Je souhaite, (avec d’autres bien sûr, c’est pas comme si j’étais le seul!) montrer, expliquer, comment il est possible d’appliquer ces principes sur les biens matériels également.
Nous avons des créateurs et des récepteurs en nombre suffisant, Internet nous donne de quoi multiplier et diffuser les créations pour ce qui est dématérialisable.
Nous avons des créateurs et des récepteurs en nombre suffisant dans le monde matériel, le transport et une organisation intelligente nous permettent de PARTAGER et ECHANGER ce qui est matériel.
Pour que ça marche sur Internet, il faut organiser une redistribution du flux d’énergie depuis ceux qui reçoivent les oeuvres à ceux qui les ont produites. Même chose pour la matière.
Donc au final, une fois qu’on aura trouvé une organisation de rétribution de la valeur pour Internet, nous pourrons le transposer dans la matière.

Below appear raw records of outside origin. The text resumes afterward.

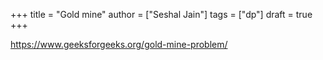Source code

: +++
title = "Gold mine"
author = ["Seshal Jain"]
tags = ["dp"]
draft = true
+++

<https://www.geeksforgeeks.org/gold-mine-problem/>
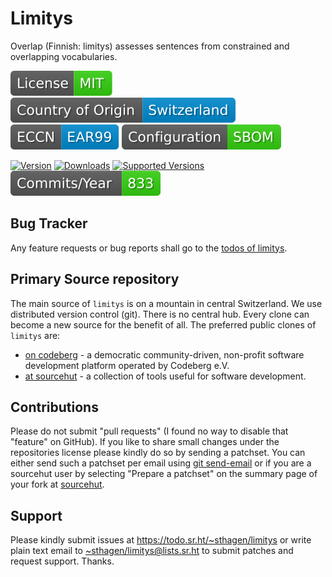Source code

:# Limitys

Overlap (Finnish: limitys) assesses sentences from constrained and overlapping vocabularies.

[![license](badges/license-spdx-mit.svg)](https://git.sr.ht/~sthagen/limitys/tree/default/item/LICENSE)
[![Country of Origin](badges/country-of-origin-name-switzerland-neutral.svg)](https://git.sr.ht/~sthagen/limitys/tree/default/item/COUNTRY-OF-ORIGIN)
[![Export Classification Control Number (ECCN)](badges/export-control-classification-number_eccn-ear99-neutral.svg)](https://git.sr.ht/~sthagen/limitys/tree/default/item/EXPORT-CONTROL-CLASSIFICATION-NUMBER)
[![Configuration](badges/configuration-sbom.svg)](third-party/index.html)

[![Version](https://img.shields.io/pypi/v/limitys.svg?style=flat)](https://pypi.python.org/pypi/limitys/)
[![Downloads](https://static.pepy.tech/badge/limitys/month)](https://pepy.tech/project/limitys)
[![Supported Versions](https://img.shields.io/pypi/pyversions/limitys.svg?style=flat)](https://pypi.python.org/pypi/limitys/)
[![Maintenance Status](docs/badges/commits-per-year.svg)](https://git.sr.ht/~sthagen/limitys/log)

## Bug Tracker

Any feature requests or bug reports shall go to the [todos of limitys](https://todo.sr.ht/~sthagen/limitys).

## Primary Source repository

The main source of `limitys` is on a mountain in central Switzerland.
We use distributed version control (git).
There is no central hub.
Every clone can become a new source for the benefit of all.
The preferred public clones of `limitys` are:

* [on codeberg](https://codeberg.org/sthagen/limitys) - a democratic community-driven, non-profit software development platform operated by Codeberg e.V.
* [at sourcehut](https://git.sr.ht/~sthagen/limitys) - a collection of tools useful for software development.

## Contributions

Please do not submit "pull requests" (I found no way to disable that "feature" on GitHub).
If you like to share small changes under the repositories license please kindly do so by sending a patchset.
You can either send such a patchset per email using [git send-email](https://git-send-email.io) or 
if you are a sourcehut user by selecting "Prepare a patchset" on the summary page of your fork at [sourcehut](https://git.sr.ht/).

## Support

Please kindly submit issues at <https://todo.sr.ht/~sthagen/limitys> or write plain text email to <~sthagen/limitys@lists.sr.ht> to submit patches and request support. Thanks.
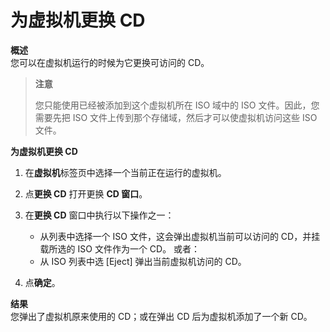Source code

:# 为虚拟机更换 CD

**概述**<br/>
您可以在虚拟机运行的时候为它更换可访问的 CD。

> **注意**
>
> 您只能使用已经被添加到这个虚拟机所在 ISO 域中的 ISO 文件。因此，您需要先把 ISO 文件上传到那个存储域，然后才可以使虚拟机访问这些 ISO 文件。

**为虚拟机更换 CD**
1. 在**虚拟机**标签页中选择一个当前正在运行的虚拟机。

2. 点**更换 CD** 打开更换 **CD 窗口**。

3. 在**更换 CD** 窗口中执行以下操作之一：
   * 从列表中选择一个 ISO 文件，这会弹出虚拟机当前可以访问的 CD，并挂载所选的 ISO 文件作为一个 CD。
   或者：
   * 从 ISO 列表中选 [Eject] 弹出当前虚拟机访问的 CD。

4. 点**确定**。

**结果**<br/>
您弹出了虚拟机原来使用的 CD；或在弹出 CD 后为虚拟机添加了一个新 CD。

Il y a bien un décalage de mentalité, et pour accepter de partager et d’échanger ce qui est matériel, il faut faire un saut quantique en 3 points:
1) ouvrir les yeux – prendre conscience que nous avons assez pour tous, voir et reconnaître l’abondance
2) ouvrir le cortex – pour organiser cette redistribution de la valeur, et ces échanges et partages
3) ouvrir le coeur – pour être partager et être conscient de notre bonheur
La peur que quelqu’un profite sans travailler est un symptôme de notre société de rareté. Comme le fait de donner un billet de 50€ à une personne sur 10 rend les 9 autres jalouses. Ce n’est pas la contribution de l’autre au système qui me rend heureux, c’est la mienne.
Si j’ai plaisir à travailler et à donner aux autres, je suis heureux dans la création, heureux de donner, heureux de recevoir de ceux qui sont heureux. Si tout le monde donne et partage, alors c’est celui qui garde pour lui et ne partage pas qui se sentira triste, pas toi.
Le système seul ne sert à rien, c’est l’homme qui fait le système, à nous de changer d’abord, pour pouvoir changer le système.